You sigh with envy at the neighbor’s lush garden, but when you see how much time she spends digging, weeding, planting, fertilizing, deadheading, staking and pruning, you know it’s not for you.
Good news. While your landscape may not match the look of your neighbor’s, you can enjoy a pretty outdoor setting without being a slave to it. The key is selection, simplicity and strategy.
Selection: Choose slower growing, high-performing foundation plants that require little maintenance. Ask your nurseryman for recommendations on shrubs with year round appeal.
If possible, invest in some quality “hardscaping” like a brick walkway or stone retaining wall that will go a long way to create a handsome yet no-fuss appeal. If you want to augment the look with flowers, go for larger sweeps or masses of one kind of flower rather than an assortment of several kinds; it will have the biggest impact. As an alternative, install window boxes and plant them with tried and true annuals with a colorful splash: geraniums and trailing ivy or the newer cascading petunias are good choices.
Simplicity: If digging in the dirt is just not your thing, buy several colorful annual plants already potted up in containers and place them strategically in your landscape and at entryways. Use various sizes and try “tripod” style garden structures or shepherd style hooks that allow you to place pots at various heights in the garden for more interest. You can even bring in your own special containers and have the nursery custom plant them with whatever you desire, then pick them up when they are established in their pots.

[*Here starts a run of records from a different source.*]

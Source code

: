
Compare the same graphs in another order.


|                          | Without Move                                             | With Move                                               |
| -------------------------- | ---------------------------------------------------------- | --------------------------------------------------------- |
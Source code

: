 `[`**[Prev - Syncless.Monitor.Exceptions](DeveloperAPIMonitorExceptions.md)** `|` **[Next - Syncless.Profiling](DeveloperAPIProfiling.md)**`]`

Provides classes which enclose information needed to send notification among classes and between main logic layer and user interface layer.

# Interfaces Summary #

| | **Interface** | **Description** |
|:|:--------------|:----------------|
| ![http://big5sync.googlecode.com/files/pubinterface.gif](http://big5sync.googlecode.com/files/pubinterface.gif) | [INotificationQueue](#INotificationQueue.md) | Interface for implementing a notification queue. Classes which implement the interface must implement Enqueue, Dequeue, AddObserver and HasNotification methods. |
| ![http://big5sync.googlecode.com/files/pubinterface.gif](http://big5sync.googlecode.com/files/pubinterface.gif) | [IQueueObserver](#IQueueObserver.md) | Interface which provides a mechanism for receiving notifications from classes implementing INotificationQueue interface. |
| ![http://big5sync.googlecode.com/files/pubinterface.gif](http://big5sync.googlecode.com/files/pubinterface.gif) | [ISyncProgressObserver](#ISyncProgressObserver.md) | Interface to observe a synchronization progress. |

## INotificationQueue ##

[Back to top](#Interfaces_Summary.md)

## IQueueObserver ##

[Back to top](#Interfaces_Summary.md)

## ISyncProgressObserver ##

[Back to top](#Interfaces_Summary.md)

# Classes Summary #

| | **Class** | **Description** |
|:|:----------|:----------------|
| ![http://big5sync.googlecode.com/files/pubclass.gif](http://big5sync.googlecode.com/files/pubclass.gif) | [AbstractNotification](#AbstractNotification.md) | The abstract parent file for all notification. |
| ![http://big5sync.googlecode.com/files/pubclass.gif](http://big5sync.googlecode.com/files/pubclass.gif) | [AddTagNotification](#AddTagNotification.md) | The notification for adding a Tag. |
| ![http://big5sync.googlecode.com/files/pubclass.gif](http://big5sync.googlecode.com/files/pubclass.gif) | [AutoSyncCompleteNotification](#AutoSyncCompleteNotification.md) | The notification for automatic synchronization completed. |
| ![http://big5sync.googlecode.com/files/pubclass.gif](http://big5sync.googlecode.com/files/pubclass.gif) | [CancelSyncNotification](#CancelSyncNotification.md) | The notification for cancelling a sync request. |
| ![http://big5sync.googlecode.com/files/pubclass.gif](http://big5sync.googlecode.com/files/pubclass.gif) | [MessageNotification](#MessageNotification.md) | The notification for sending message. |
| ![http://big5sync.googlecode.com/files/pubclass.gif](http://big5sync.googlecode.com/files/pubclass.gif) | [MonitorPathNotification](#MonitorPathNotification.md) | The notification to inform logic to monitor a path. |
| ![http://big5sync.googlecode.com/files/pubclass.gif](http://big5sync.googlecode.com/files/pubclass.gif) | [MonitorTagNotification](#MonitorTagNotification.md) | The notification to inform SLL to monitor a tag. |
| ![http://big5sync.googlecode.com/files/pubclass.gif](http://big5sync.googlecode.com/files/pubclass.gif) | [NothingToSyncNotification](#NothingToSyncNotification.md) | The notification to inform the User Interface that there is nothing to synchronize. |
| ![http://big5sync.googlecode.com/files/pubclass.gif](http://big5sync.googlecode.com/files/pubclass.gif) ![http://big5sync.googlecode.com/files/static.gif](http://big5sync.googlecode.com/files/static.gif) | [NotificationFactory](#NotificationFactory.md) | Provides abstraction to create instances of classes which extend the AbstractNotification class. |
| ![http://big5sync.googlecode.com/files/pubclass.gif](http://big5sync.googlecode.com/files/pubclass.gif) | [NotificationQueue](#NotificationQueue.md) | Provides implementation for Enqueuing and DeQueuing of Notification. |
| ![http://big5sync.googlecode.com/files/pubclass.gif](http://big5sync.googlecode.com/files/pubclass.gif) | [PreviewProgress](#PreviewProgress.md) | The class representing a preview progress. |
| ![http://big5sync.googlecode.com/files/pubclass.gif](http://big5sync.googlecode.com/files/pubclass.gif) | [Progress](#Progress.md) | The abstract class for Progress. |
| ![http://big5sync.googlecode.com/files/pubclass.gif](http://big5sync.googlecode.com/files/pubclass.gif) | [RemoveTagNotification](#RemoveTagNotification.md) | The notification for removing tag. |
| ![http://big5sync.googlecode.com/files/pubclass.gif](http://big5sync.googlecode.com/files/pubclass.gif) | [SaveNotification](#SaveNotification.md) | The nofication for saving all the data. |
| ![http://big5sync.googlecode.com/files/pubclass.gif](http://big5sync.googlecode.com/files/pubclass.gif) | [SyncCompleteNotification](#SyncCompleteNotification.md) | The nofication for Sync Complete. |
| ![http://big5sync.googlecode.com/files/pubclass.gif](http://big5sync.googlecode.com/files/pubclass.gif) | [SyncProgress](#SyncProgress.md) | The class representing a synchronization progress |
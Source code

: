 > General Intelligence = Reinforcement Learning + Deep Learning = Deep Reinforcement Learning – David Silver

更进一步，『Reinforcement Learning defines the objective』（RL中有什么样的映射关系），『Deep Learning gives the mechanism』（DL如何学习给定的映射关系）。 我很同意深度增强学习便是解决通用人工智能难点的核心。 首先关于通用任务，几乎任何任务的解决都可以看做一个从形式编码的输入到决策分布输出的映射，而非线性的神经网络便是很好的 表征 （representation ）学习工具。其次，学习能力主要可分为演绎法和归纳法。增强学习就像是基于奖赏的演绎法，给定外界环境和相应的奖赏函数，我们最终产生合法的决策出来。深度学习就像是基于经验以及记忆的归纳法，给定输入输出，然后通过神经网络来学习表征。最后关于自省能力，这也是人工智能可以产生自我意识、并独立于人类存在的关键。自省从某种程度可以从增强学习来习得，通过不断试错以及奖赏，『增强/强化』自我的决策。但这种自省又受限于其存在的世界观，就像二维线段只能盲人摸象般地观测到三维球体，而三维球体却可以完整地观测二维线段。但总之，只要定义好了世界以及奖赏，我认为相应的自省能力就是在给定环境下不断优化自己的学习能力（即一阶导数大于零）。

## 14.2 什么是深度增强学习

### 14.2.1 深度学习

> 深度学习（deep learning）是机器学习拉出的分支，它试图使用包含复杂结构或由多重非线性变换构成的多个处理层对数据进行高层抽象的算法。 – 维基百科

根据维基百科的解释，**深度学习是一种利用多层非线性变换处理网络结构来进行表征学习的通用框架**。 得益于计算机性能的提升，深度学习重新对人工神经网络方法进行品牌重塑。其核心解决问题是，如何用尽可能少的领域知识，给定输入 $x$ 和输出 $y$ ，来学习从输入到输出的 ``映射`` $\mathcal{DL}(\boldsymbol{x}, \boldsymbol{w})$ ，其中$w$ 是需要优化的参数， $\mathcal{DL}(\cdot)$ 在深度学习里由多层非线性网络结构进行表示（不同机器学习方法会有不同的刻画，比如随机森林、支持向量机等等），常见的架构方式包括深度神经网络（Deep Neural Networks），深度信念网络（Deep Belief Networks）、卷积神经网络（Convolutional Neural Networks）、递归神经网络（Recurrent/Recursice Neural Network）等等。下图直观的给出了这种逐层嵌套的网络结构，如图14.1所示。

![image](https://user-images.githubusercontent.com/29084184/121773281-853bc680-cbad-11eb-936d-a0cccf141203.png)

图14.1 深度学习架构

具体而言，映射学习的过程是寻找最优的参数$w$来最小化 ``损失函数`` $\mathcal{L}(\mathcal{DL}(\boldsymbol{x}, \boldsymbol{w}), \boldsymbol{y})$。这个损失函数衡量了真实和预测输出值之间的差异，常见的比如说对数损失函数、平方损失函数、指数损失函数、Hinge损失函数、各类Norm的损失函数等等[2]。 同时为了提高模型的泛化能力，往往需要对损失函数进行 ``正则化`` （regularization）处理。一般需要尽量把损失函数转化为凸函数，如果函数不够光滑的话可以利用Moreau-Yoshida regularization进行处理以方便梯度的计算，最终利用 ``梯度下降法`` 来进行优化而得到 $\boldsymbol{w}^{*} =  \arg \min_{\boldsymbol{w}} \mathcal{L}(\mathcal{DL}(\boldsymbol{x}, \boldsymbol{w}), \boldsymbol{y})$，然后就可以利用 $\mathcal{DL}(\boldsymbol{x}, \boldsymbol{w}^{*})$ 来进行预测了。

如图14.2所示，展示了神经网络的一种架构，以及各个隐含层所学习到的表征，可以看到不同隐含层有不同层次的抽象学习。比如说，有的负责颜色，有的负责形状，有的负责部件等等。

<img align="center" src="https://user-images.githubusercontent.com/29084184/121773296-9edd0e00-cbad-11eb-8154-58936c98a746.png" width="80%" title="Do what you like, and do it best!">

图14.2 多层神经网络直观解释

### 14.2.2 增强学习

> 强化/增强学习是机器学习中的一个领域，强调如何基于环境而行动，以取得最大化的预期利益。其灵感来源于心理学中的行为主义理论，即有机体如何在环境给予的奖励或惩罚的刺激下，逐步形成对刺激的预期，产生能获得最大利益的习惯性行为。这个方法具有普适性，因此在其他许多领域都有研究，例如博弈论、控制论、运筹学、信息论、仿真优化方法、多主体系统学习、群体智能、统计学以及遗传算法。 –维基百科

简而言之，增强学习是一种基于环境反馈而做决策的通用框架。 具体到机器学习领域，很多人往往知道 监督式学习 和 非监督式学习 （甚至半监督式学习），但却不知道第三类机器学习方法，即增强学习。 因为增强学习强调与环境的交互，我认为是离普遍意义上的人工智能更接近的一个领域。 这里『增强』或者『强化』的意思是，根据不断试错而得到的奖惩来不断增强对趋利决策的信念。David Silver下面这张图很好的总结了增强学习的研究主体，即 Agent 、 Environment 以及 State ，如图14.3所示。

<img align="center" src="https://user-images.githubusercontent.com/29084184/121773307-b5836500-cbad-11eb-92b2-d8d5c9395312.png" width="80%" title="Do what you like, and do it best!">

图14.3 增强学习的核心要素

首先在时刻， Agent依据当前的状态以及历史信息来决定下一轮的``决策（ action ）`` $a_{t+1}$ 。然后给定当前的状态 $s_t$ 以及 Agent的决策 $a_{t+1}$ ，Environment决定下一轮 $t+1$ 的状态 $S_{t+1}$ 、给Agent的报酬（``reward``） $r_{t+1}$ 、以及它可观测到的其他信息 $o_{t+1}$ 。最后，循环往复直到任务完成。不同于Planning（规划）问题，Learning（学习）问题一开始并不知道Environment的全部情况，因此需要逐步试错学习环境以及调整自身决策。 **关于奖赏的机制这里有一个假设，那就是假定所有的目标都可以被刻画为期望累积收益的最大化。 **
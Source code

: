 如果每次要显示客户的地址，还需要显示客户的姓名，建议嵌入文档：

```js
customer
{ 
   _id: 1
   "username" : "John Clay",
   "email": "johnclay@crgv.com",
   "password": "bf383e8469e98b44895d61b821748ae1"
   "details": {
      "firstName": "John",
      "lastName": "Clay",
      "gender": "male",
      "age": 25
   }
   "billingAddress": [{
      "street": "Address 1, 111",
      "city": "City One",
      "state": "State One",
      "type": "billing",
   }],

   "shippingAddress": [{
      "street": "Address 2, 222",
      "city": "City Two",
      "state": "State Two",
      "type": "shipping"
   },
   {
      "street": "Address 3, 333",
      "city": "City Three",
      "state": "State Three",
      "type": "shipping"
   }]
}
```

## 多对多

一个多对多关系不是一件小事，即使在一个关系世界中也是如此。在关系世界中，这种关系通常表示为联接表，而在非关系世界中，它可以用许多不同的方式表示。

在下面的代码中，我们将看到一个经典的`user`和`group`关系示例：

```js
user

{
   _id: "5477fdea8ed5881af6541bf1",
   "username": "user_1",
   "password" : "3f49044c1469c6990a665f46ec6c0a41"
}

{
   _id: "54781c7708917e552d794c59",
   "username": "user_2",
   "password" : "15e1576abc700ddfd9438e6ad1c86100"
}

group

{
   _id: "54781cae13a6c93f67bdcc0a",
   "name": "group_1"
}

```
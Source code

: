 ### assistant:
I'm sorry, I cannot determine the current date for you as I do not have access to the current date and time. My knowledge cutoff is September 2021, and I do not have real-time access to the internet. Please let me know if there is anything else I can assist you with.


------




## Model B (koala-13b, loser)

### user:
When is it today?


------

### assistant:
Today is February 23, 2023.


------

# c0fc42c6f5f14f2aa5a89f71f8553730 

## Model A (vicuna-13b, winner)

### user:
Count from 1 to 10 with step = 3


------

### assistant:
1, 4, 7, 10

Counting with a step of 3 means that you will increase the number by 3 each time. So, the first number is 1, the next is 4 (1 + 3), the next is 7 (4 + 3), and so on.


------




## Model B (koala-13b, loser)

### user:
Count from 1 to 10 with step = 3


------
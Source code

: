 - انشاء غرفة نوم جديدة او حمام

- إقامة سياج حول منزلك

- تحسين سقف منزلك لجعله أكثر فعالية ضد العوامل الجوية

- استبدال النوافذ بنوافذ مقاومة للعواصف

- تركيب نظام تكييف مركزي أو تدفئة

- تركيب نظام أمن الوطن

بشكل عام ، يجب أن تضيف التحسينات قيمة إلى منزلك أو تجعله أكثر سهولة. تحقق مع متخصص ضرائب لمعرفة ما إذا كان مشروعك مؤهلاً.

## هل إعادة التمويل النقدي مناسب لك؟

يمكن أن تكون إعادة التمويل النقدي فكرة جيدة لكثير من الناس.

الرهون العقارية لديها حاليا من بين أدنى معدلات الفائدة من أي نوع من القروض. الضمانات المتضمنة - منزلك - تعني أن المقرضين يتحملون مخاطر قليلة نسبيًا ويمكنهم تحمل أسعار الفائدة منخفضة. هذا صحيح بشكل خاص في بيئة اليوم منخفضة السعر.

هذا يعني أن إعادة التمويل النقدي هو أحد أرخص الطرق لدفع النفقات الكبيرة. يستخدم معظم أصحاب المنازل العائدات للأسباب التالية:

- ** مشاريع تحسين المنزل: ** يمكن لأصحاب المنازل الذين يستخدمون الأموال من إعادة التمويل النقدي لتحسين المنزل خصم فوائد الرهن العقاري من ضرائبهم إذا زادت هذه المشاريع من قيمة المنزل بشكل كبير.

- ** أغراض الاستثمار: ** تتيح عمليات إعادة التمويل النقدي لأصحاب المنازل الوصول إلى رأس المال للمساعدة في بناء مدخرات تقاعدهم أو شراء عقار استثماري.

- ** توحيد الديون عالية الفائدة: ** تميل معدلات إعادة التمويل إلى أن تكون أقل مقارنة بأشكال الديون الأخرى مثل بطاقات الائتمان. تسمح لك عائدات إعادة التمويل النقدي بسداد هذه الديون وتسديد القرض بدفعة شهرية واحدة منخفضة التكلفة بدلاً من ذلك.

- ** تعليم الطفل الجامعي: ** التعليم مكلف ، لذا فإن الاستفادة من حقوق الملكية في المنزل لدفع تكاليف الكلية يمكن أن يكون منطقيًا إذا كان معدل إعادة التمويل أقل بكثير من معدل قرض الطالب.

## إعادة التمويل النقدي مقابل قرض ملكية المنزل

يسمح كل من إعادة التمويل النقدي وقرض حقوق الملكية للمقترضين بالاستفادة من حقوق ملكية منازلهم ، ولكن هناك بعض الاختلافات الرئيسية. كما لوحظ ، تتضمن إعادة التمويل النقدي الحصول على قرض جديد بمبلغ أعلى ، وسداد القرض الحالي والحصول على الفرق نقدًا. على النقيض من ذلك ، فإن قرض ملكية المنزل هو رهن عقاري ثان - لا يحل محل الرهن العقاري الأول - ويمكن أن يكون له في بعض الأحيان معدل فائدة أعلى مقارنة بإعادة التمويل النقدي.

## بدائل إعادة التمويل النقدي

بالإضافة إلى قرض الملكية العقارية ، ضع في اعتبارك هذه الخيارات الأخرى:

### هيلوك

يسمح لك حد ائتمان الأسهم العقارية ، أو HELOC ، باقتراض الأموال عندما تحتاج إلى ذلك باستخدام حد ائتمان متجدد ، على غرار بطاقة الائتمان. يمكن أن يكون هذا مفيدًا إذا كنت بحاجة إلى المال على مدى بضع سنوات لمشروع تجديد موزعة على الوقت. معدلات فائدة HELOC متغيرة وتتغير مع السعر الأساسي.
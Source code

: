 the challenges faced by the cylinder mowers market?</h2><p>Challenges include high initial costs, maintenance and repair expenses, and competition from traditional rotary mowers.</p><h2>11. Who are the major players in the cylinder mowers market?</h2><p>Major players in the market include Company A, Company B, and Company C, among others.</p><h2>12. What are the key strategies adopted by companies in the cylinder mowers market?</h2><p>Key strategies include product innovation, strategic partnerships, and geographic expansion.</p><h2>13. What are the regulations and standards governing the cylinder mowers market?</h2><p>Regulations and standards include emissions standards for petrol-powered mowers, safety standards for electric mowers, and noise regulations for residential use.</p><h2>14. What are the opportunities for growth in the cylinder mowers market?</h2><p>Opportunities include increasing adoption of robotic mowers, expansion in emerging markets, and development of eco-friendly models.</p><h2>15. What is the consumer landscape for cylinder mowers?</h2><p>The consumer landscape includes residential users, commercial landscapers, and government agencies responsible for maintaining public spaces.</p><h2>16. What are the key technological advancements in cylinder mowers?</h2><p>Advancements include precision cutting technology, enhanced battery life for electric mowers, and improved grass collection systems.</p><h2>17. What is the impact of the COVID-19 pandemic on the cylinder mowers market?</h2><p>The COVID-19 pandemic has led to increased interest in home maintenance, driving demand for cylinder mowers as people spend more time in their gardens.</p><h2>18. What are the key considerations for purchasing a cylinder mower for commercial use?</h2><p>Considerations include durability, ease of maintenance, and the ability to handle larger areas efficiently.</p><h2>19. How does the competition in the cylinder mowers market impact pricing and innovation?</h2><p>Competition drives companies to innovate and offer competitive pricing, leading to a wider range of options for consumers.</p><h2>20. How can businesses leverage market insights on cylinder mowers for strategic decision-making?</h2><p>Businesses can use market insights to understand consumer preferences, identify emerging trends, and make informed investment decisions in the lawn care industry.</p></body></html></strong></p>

Strategy: Decide exactly what you are willing to do in the landscape. Don’t over-estimate your enthusiasm for weeding and watering. In the spring, when the weather is balmy and emotion is running high, it’s easy to over commit. Remember that plants will need care when the thermometer reaches 90, too. Adjust your expectations realistically and you’ll end up with a landscape that looks good and doesn’t stress you out.